## [Data]
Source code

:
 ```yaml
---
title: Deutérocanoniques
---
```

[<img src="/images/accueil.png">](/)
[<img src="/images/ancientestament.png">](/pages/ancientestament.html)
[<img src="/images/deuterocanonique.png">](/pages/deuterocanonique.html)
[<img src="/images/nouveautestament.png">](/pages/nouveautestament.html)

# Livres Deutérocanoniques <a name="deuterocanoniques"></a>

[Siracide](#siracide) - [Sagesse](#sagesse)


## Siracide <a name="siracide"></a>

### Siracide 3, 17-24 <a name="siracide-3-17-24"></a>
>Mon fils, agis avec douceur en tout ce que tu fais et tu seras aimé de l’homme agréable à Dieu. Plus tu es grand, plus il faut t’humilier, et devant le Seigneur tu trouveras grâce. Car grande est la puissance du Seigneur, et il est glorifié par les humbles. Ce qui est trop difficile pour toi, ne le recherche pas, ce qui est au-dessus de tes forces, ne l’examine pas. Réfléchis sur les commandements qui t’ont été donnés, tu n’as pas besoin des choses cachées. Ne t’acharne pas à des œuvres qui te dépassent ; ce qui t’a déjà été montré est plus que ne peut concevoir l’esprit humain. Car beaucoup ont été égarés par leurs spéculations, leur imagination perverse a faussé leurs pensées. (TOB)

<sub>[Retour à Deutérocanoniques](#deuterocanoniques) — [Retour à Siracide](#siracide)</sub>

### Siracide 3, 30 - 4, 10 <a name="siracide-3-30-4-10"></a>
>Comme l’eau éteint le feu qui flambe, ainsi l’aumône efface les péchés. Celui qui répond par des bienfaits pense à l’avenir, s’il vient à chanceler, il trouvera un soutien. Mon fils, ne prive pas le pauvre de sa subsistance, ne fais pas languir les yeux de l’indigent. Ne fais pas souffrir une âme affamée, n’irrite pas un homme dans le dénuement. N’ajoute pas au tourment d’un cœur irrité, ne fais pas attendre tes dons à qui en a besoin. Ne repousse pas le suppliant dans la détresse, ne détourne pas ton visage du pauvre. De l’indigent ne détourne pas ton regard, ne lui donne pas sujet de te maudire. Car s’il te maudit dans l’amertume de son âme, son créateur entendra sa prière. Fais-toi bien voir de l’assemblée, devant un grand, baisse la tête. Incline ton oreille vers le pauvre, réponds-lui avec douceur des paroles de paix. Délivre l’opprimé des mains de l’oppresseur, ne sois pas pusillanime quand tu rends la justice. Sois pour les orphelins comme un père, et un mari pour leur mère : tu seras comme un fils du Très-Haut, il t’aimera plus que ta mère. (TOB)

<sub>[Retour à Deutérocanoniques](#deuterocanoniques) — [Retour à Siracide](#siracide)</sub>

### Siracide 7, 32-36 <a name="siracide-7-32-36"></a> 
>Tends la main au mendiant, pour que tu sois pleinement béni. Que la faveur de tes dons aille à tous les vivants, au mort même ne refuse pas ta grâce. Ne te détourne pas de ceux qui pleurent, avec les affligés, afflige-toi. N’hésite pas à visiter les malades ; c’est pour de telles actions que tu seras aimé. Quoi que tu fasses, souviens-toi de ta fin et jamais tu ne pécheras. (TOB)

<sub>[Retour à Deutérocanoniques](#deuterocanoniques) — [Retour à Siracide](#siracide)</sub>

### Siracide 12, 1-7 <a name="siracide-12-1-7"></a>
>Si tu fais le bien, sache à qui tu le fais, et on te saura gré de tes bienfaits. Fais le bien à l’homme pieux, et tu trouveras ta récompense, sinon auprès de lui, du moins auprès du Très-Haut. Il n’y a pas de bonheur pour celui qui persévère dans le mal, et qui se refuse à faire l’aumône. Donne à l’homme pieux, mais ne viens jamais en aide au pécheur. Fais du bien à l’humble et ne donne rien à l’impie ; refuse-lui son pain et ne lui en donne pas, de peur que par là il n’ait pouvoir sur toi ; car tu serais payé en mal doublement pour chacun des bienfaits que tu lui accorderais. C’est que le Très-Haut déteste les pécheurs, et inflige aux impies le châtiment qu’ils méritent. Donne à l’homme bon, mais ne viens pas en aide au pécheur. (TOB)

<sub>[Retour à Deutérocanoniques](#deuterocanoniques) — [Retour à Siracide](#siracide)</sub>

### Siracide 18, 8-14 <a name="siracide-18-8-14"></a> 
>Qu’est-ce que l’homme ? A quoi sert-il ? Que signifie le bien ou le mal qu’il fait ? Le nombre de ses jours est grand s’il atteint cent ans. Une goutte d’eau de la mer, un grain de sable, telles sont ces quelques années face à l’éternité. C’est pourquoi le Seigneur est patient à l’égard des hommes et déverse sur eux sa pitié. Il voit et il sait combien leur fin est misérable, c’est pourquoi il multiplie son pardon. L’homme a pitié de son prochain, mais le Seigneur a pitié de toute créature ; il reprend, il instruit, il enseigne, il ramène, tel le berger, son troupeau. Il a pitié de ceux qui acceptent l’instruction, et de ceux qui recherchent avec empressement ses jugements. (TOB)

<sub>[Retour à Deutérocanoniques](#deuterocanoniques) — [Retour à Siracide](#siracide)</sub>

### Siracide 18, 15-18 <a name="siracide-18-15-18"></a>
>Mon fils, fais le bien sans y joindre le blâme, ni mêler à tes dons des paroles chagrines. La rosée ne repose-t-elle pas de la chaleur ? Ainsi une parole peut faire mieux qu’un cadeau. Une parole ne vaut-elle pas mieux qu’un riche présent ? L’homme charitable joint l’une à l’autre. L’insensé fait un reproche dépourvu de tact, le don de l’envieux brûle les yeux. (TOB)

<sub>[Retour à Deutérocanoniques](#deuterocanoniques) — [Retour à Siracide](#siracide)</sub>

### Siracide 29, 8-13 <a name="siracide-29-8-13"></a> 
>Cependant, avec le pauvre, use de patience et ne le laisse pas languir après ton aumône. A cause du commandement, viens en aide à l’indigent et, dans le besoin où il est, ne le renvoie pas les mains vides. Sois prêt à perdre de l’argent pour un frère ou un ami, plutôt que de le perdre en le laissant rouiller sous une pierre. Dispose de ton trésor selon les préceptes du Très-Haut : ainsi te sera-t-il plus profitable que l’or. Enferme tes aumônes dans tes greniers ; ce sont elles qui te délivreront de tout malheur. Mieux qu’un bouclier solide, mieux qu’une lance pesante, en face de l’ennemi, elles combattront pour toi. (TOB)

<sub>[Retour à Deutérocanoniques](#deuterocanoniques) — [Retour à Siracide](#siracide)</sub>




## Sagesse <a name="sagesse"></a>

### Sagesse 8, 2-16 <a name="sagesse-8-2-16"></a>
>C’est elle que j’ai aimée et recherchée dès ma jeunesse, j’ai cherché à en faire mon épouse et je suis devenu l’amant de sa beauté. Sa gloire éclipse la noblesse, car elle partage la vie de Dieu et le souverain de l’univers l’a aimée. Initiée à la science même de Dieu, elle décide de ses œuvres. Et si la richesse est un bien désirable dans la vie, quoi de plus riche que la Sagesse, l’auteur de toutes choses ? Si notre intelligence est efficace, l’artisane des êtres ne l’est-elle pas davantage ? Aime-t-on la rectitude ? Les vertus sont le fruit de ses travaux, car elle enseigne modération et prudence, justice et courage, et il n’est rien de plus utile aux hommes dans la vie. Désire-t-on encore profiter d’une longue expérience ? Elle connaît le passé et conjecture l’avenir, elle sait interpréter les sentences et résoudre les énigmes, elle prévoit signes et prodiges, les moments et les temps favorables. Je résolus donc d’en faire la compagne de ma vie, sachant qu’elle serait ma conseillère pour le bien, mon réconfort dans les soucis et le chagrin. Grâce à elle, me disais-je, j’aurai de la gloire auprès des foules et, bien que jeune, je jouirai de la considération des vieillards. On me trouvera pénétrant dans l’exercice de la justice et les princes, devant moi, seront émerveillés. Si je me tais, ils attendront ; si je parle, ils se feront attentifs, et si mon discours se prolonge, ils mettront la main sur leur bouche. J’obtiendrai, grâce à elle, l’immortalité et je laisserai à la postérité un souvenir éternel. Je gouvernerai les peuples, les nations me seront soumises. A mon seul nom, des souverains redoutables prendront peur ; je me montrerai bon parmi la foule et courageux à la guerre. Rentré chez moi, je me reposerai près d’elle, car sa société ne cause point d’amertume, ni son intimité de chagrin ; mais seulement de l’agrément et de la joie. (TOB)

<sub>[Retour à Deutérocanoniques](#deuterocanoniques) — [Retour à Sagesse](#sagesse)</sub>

## [Exercise description]
Each line from the start of the listing through the line with "### Siracide 3, 17-24" is to be restated verbatim, both ends included.

## [Exercise output]
Source code

:
 ```yaml
---
title: Deutérocanoniques
---
```

[<img src="/images/accueil.png">](/)
[<img src="/images/ancientestament.png">](/pages/ancientestament.html)
[<img src="/images/deuterocanonique.png">](/pages/deuterocanonique.html)
[<img src="/images/nouveautestament.png">](/pages/nouveautestament.html)

# Livres Deutérocanoniques <a name="deuterocanoniques"></a>

[Siracide](#siracide) - [Sagesse](#sagesse)


## Siracide <a name="siracide"></a>

### Siracide 3, 17-24 <a name="siracide-3-17-24"></a>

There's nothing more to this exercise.